> _RECORDED INFORMATION_:
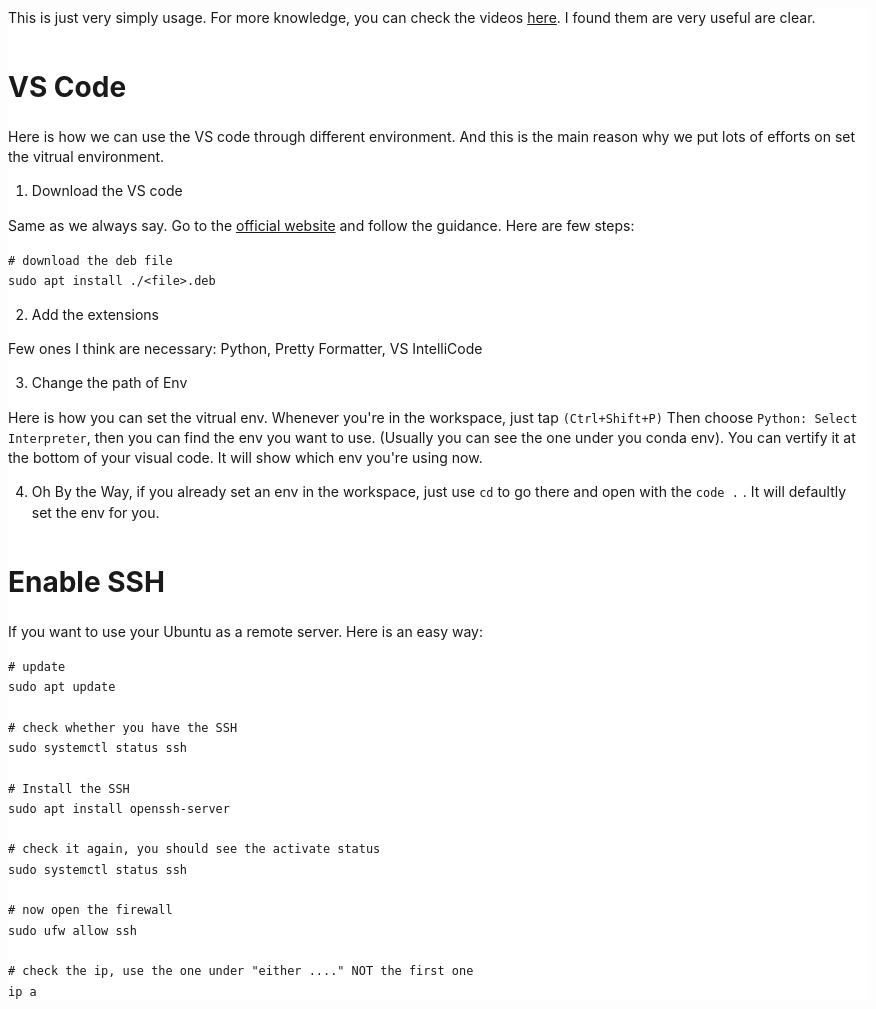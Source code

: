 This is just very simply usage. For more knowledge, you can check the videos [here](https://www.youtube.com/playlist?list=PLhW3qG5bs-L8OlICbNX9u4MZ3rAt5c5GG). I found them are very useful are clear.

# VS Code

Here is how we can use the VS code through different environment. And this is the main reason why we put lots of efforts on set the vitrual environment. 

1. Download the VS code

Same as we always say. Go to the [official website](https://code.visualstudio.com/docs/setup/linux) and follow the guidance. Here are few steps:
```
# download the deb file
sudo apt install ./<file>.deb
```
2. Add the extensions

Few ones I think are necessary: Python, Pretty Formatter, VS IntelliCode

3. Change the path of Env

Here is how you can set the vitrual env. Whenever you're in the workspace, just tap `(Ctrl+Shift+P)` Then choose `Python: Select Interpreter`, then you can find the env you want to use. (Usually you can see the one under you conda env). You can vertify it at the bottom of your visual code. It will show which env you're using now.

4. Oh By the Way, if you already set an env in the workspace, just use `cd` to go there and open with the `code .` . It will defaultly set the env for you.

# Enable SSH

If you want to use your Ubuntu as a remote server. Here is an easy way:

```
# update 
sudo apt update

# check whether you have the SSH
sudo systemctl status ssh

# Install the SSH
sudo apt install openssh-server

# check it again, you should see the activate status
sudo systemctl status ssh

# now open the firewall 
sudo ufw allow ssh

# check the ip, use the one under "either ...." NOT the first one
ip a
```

> _ASSIGNED TASK_:
Would you count the lines in the data that contain the word "want" and state only the number?

> _RESPONSE TO THIS TASK_:
2